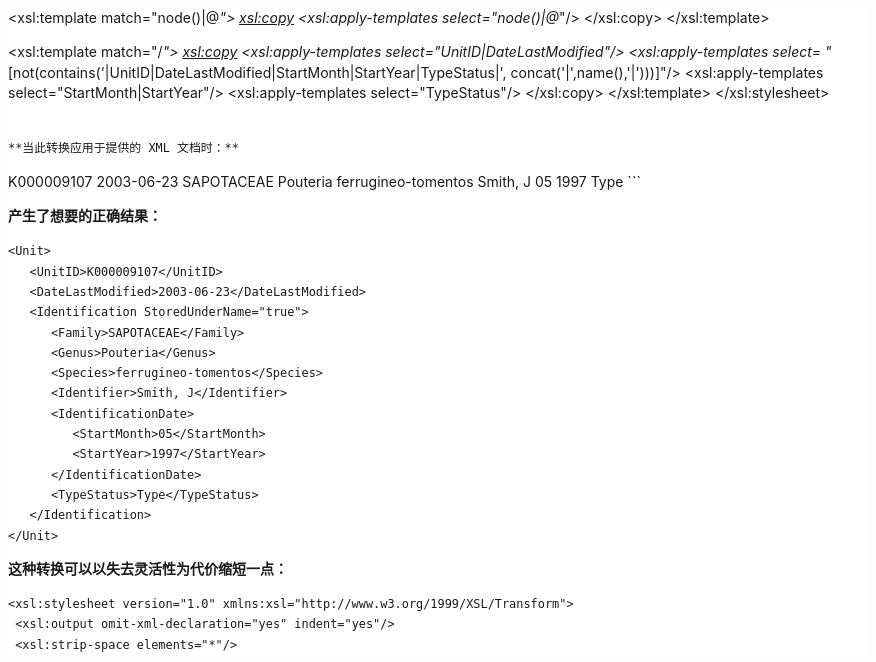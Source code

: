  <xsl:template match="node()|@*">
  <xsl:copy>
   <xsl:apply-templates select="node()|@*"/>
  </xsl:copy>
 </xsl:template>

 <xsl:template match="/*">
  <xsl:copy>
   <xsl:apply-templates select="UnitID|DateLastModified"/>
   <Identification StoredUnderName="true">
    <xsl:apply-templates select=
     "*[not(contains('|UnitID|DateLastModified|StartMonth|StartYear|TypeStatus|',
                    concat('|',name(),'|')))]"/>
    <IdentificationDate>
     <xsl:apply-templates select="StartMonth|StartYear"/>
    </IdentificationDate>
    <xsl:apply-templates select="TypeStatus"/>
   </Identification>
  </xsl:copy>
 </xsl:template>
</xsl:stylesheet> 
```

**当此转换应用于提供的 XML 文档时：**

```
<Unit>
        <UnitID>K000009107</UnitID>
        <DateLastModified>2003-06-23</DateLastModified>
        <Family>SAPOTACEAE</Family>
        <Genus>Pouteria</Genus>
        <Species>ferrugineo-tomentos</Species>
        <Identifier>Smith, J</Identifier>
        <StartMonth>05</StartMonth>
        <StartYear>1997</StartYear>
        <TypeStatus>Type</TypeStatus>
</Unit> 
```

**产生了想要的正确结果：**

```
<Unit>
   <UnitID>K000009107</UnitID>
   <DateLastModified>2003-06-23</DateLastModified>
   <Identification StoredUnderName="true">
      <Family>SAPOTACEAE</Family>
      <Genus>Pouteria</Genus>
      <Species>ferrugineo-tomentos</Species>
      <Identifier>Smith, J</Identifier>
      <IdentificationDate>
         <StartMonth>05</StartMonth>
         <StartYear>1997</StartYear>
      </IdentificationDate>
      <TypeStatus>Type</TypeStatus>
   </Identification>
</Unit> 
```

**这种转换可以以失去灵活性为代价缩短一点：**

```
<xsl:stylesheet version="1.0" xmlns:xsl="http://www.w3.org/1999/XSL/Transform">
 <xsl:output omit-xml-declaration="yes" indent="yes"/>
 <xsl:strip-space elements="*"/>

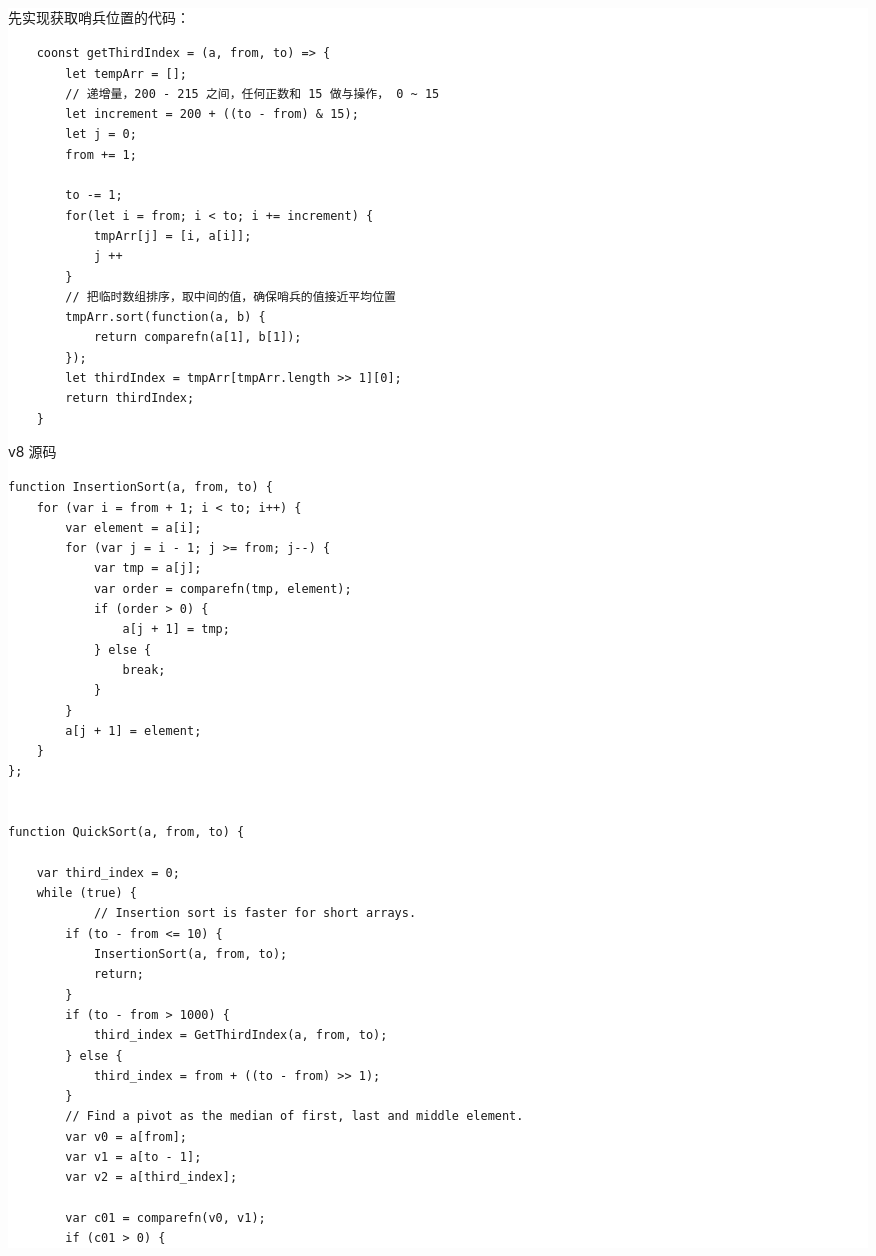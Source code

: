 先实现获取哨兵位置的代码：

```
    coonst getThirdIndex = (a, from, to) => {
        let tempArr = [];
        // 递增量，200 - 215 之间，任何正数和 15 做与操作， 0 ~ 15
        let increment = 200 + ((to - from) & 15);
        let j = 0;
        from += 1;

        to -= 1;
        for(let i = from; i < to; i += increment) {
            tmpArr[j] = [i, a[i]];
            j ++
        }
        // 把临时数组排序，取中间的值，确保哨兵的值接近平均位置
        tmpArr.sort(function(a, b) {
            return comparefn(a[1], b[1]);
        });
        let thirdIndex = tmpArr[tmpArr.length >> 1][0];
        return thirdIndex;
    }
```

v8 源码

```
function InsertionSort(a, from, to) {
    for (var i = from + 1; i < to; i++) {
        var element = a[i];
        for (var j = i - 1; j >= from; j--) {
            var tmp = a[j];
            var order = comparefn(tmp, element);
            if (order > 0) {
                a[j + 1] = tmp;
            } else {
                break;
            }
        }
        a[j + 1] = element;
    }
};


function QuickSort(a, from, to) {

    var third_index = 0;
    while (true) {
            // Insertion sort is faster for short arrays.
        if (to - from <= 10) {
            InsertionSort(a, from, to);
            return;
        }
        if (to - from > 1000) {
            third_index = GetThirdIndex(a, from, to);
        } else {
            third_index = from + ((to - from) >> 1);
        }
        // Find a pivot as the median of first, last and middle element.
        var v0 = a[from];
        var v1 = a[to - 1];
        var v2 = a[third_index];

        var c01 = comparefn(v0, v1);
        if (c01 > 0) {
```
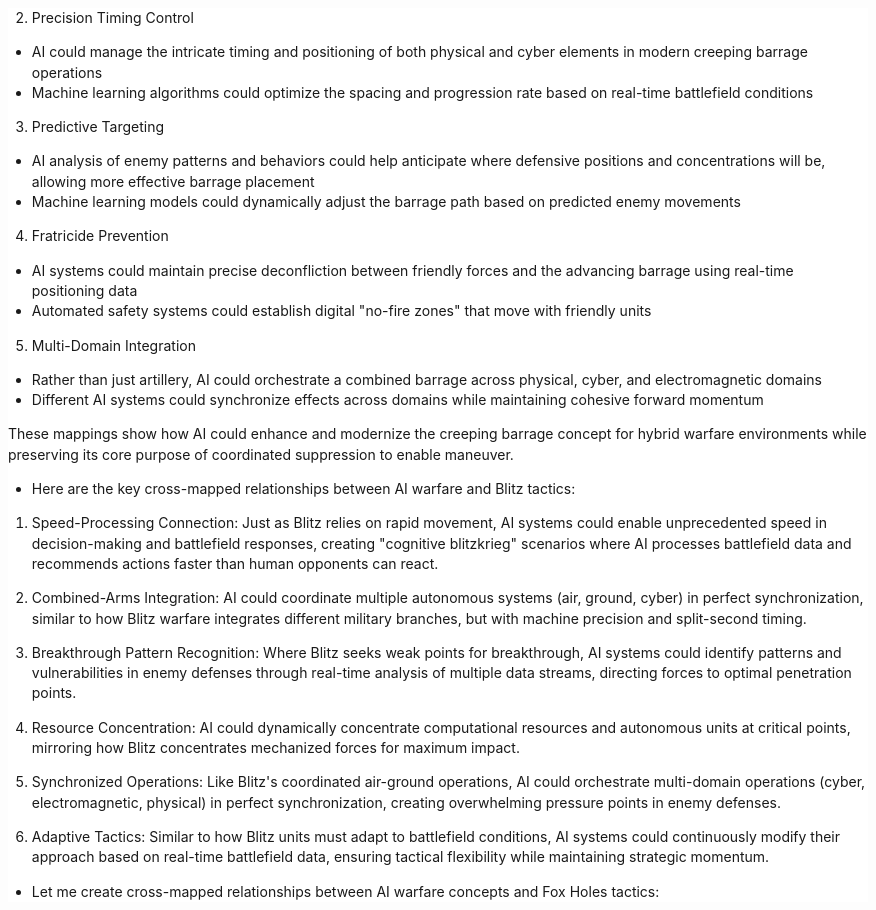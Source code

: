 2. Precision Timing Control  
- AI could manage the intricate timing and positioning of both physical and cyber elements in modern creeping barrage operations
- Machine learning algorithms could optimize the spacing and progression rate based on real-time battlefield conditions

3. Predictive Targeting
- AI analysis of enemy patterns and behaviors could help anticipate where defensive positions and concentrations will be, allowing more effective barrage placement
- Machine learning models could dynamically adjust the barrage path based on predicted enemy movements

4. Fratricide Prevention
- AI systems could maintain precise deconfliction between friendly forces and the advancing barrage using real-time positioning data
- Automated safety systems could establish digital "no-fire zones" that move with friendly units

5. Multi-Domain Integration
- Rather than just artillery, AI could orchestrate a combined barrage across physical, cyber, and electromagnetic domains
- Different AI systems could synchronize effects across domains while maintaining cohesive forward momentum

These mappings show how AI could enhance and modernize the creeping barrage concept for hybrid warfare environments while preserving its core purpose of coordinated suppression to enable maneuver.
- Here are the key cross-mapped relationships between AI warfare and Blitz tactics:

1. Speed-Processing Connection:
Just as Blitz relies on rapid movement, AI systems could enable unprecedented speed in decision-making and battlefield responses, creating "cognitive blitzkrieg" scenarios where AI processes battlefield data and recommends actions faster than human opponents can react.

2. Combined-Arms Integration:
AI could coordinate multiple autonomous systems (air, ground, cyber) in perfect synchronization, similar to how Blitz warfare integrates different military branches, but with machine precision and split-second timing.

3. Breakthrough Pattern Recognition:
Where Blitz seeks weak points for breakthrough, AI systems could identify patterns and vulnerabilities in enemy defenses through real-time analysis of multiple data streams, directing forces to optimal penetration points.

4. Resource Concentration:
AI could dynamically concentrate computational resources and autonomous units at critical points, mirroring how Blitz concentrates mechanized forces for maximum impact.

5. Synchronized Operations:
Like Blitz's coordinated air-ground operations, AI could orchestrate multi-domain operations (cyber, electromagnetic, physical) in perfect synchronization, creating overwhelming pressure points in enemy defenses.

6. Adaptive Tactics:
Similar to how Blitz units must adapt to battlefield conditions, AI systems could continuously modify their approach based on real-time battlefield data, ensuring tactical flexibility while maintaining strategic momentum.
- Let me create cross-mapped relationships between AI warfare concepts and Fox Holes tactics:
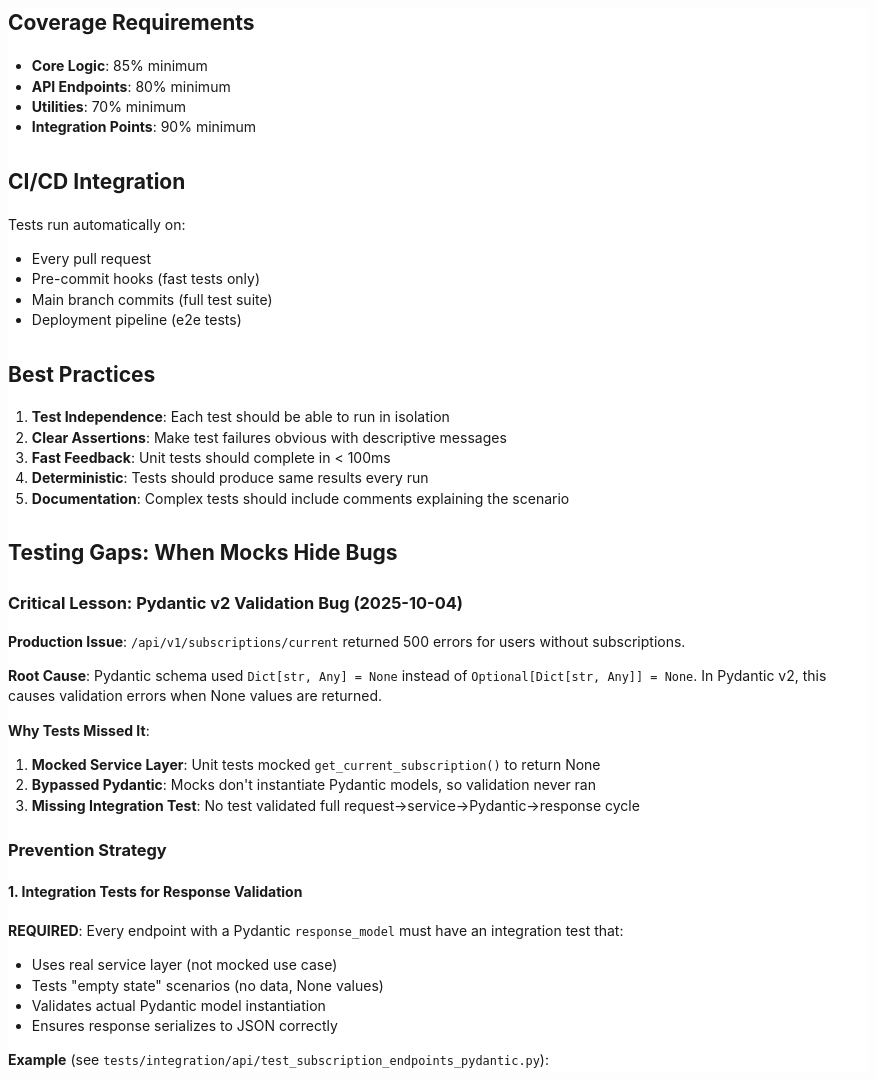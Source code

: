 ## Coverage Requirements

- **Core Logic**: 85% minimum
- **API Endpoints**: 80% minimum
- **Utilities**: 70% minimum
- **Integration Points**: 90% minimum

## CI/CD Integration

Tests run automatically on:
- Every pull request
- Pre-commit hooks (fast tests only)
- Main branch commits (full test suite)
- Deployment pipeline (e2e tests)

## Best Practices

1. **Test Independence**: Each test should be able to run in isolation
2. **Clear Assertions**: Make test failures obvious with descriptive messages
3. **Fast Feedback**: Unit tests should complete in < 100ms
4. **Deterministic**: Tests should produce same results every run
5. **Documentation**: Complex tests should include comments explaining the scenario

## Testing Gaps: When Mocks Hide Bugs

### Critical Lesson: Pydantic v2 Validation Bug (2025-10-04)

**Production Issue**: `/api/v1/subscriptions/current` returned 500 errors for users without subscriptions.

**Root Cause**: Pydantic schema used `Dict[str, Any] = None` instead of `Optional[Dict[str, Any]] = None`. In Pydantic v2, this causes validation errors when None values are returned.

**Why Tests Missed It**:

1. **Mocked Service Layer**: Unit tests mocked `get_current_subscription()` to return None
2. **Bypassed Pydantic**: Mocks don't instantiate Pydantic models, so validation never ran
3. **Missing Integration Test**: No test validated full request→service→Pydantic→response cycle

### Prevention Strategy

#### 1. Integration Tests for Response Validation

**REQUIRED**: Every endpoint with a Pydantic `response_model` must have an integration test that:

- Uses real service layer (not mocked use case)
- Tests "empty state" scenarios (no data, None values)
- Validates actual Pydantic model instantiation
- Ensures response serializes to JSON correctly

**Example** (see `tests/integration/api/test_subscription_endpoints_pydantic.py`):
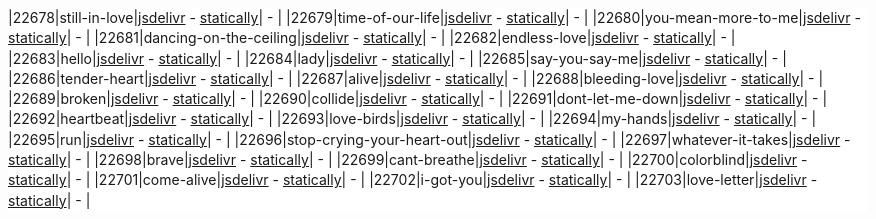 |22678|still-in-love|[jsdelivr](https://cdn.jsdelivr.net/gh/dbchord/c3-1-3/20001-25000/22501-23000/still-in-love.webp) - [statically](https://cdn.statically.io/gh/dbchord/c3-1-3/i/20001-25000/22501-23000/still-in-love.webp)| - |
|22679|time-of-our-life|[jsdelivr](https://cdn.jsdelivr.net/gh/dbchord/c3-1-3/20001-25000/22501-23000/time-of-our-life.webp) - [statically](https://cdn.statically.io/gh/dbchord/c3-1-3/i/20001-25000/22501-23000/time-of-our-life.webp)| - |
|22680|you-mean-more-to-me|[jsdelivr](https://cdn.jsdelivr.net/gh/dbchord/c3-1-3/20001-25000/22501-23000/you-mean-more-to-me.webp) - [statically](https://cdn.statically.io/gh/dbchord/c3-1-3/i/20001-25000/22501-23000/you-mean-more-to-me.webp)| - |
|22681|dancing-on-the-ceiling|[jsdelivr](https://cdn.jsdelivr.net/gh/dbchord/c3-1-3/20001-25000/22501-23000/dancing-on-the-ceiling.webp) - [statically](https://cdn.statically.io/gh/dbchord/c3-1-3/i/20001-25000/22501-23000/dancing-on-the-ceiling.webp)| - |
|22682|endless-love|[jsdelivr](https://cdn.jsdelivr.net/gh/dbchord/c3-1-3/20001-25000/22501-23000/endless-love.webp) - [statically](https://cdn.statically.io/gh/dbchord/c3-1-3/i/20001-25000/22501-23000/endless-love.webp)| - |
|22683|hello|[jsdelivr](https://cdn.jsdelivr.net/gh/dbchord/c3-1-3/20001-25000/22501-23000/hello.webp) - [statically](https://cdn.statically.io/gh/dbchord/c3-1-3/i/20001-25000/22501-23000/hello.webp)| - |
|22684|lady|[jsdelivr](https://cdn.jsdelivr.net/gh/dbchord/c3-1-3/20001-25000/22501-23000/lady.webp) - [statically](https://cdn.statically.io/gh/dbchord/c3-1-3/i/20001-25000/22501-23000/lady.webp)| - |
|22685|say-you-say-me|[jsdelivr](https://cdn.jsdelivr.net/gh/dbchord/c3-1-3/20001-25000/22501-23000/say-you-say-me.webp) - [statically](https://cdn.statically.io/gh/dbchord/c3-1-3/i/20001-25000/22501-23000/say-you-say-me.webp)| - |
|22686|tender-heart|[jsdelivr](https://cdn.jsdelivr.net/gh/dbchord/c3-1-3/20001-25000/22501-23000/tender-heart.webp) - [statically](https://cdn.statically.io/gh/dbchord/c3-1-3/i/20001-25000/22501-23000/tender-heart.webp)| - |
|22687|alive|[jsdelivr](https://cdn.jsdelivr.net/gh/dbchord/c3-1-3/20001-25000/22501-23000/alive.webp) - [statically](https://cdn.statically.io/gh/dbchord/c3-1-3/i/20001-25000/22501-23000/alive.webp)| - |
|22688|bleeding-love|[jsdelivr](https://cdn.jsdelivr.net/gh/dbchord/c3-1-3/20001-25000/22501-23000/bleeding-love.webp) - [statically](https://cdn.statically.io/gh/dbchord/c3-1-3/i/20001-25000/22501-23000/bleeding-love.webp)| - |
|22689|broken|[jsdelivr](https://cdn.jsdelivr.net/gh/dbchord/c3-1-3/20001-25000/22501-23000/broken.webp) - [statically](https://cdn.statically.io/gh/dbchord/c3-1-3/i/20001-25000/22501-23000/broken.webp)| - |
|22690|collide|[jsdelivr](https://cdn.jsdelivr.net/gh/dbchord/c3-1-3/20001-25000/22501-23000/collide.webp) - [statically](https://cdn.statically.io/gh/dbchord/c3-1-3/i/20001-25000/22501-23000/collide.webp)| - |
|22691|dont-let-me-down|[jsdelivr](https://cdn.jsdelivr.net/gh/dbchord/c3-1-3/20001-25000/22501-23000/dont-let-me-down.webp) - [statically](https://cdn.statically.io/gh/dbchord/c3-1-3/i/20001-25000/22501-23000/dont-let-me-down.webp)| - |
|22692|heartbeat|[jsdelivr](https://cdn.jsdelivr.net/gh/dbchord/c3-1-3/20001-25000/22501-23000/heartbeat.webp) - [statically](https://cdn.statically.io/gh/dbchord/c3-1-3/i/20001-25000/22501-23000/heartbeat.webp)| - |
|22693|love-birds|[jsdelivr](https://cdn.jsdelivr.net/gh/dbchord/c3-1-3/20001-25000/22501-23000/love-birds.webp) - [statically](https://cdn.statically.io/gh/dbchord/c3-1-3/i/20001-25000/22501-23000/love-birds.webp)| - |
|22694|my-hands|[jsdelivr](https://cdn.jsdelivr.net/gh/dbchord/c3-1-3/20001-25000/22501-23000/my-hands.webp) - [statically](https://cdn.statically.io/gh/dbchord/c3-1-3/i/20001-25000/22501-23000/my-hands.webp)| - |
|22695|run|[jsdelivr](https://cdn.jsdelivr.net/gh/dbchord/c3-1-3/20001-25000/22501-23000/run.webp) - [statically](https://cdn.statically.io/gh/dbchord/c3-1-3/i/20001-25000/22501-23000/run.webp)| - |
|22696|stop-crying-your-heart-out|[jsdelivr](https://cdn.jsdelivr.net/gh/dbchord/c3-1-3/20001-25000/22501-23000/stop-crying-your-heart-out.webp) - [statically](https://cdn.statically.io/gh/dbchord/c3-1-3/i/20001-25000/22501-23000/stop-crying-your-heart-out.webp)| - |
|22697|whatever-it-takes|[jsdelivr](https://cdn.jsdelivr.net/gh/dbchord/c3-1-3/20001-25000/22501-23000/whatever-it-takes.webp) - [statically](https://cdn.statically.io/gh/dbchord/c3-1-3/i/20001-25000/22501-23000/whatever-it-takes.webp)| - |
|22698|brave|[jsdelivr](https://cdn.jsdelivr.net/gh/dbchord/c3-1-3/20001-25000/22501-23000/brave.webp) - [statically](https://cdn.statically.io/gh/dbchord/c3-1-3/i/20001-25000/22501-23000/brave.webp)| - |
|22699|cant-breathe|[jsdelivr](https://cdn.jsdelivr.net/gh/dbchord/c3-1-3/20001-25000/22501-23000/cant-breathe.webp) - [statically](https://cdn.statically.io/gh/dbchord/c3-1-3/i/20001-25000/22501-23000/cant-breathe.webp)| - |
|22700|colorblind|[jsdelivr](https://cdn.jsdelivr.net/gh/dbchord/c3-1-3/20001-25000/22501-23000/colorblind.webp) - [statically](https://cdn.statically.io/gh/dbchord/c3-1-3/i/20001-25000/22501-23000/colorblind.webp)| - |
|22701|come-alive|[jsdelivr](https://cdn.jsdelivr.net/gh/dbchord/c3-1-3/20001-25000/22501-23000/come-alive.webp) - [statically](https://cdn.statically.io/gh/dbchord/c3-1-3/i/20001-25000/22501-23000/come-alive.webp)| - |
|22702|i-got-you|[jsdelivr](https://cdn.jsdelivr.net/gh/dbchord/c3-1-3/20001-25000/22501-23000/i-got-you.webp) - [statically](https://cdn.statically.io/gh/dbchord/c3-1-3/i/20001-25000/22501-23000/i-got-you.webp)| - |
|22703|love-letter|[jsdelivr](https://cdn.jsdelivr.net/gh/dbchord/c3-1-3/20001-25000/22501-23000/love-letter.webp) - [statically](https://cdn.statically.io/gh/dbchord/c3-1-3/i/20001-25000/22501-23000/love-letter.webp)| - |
+--
(PROBLEM) In the data above, retype exactly and only the lines between the one holding "## Best Practices" and the one holding "4. **Deterministic**: Tests", inclusive.

(FINISHED TASK)
## Best Practices

1. **Test Independence**: Each test should be able to run in isolation
2. **Clear Assertions**: Make test failures obvious with descriptive messages
3. **Fast Feedback**: Unit tests should complete in < 100ms
4. **Deterministic**: Tests should produce same results every run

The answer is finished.